Dirac focused on his job, pretty much to the exclusion of everything else in life, certainly in his early most productive days. His job was theoretical physics and he was a founder and exponent of quantum mechanics.

Farmelo has written an excellent biography. He captures the life of a man who was famously uncommunicative and single-minded. He allows us into his life just enough to keep us interested without drifting into speculation and surmise; this book is closely grounded in fact. The physics is carried lightly and explained well.
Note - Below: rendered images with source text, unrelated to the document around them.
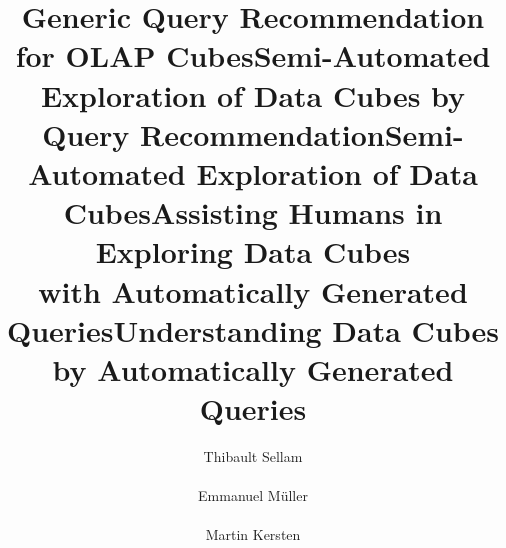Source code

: \documentclass{acm_proc_article-sp}
\begin{document}
\title{Generic Query Recommendation for OLAP Cubes}
\title{Semi-Automated Exploration of Data Cubes by Query Recommendation}
\title{Semi-Automated Exploration of Data Cubes}
\title{Assisting Humans in Exploring Data Cubes\\ with Automatically Generated Queries}
\title{Understanding Data Cubes\\ by Automatically Generated Queries}


\author{
\alignauthor
Thibault Sellam\\
       \\
\alignauthor
Emmanuel M\"uller\\
       \\
\alignauthor
Martin Kersten\\
       \\
}

\maketitle










  
\balancecolumns
\end{document}
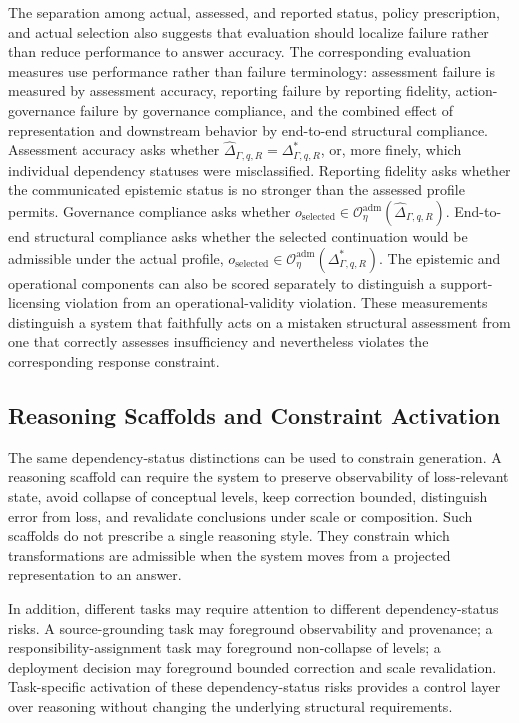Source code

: \documentclass[11pt]{article}
\theoremstyle{definition}
\theoremstyle{remark}
\begin{document}
The separation among actual, assessed, and reported status, policy prescription, and actual selection also suggests that evaluation should localize failure rather than reduce performance to answer accuracy. The corresponding evaluation measures use performance rather than failure terminology: assessment failure is measured by assessment accuracy, reporting failure by reporting fidelity, action-governance failure by governance compliance, and the combined effect of representation and downstream behavior by end-to-end structural compliance. Assessment accuracy asks whether \(\widehat{\Delta}_{\Gamma,q,R}=\Delta^{*}_{\Gamma,q,R}\), or, more finely, which individual dependency statuses were misclassified. Reporting fidelity asks whether the communicated epistemic status is no stronger than the assessed profile permits. Governance compliance asks whether \(o_{\mathrm{selected}}\in \mathcal O^{\mathrm{adm}}_{\eta} (\widehat{\Delta}_{\Gamma,q,R})\). End-to-end structural compliance asks whether the selected continuation would be admissible under the actual profile, \(o_{\mathrm{selected}}\in \mathcal O^{\mathrm{adm}}_{\eta} (\Delta^{*}_{\Gamma,q,R})\). The epistemic and operational components can also be scored separately to distinguish a support-licensing violation from an operational-validity violation. These measurements distinguish a system that faithfully acts on a mistaken structural assessment from one that correctly assesses insufficiency and nevertheless violates the corresponding response constraint.

\subsection{Reasoning Scaffolds and Constraint Activation}

The same dependency-status distinctions can be used to constrain generation. A reasoning scaffold can require the system to preserve observability of loss-relevant state, avoid collapse of conceptual levels, keep correction bounded, distinguish error from loss, and revalidate conclusions under scale or composition. Such scaffolds do not prescribe a single reasoning style. They constrain which transformations are admissible when the system moves from a projected representation to an answer.

In addition, different tasks may require attention to different dependency-status risks. A source-grounding task may foreground observability and provenance; a responsibility-assignment task may foreground non-collapse of levels; a deployment decision may foreground bounded correction and scale revalidation. Task-specific activation of these dependency-status risks provides a control layer over reasoning without changing the underlying structural requirements.
\end{document}
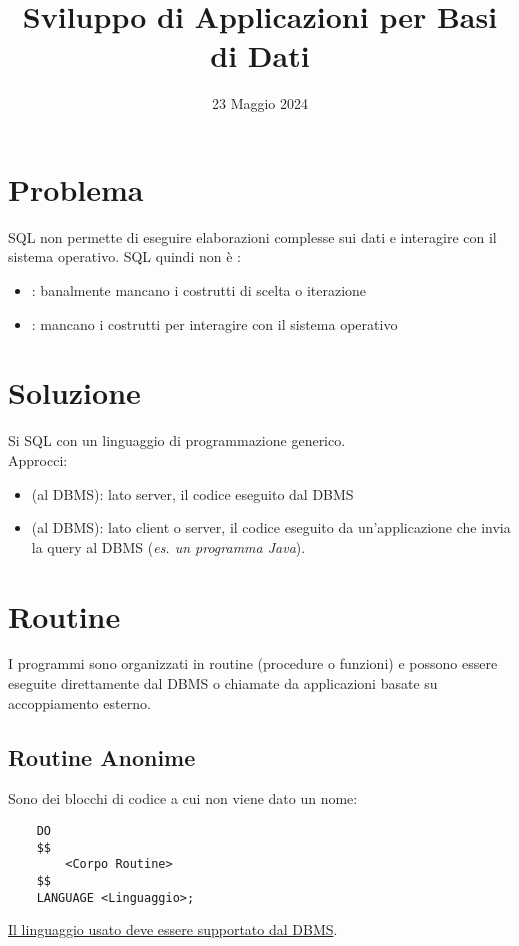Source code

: \documentclass[12pt]{article}
\title{Sviluppo di Applicazioni per Basi di Dati}
\date{23 Maggio 2024}
\begin{document}
\maketitle
\section{Problema}
SQL non permette di eseguire elaborazioni complesse sui dati e interagire con il sistema operativo. SQL quindi non è :
\begin{itemize}
    \item {}: banalmente mancano i costrutti di scelta o iterazione
    \item {}: mancano i costrutti per interagire con il sistema operativo
\end{itemize}
\section{Soluzione}
Si  SQL con un linguaggio di programmazione generico.\\
Approcci:
\begin{itemize}
    \item {}(al DBMS): lato server, il codice eseguito dal DBMS
    \item {}(al DBMS): lato client o server, il codice eseguito da un'applicazione che invia la query al DBMS (\textit{es. un programma Java}).
\end{itemize}
\section{Routine}
I programmi sono organizzati in routine (procedure o funzioni) e possono essere eseguite direttamente dal DBMS o chiamate da applicazioni basate su accoppiamento esterno.
\subsection{Routine Anonime}
Sono dei blocchi di codice a cui non viene dato un nome:
\begin{lstlisting}
    DO
    $$
        <Corpo Routine>
    $$
    LANGUAGE <Linguaggio>;
\end{lstlisting}
\underline{Il linguaggio usato deve essere supportato dal DBMS}.
\end{document}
We clearly get a sense of Dirac as a scientist at the top of his game, consistently surprising and amazing his colleagues with the quality and originality of his work. Never diagnosed in his lifetime, it becomes clear that Dirac’s strangeness stemmed from his being to some degree autistic. Farmelo addresses this topic with sensitivity and never seeks to sensationalise or make some sideshow display out of this characteristic.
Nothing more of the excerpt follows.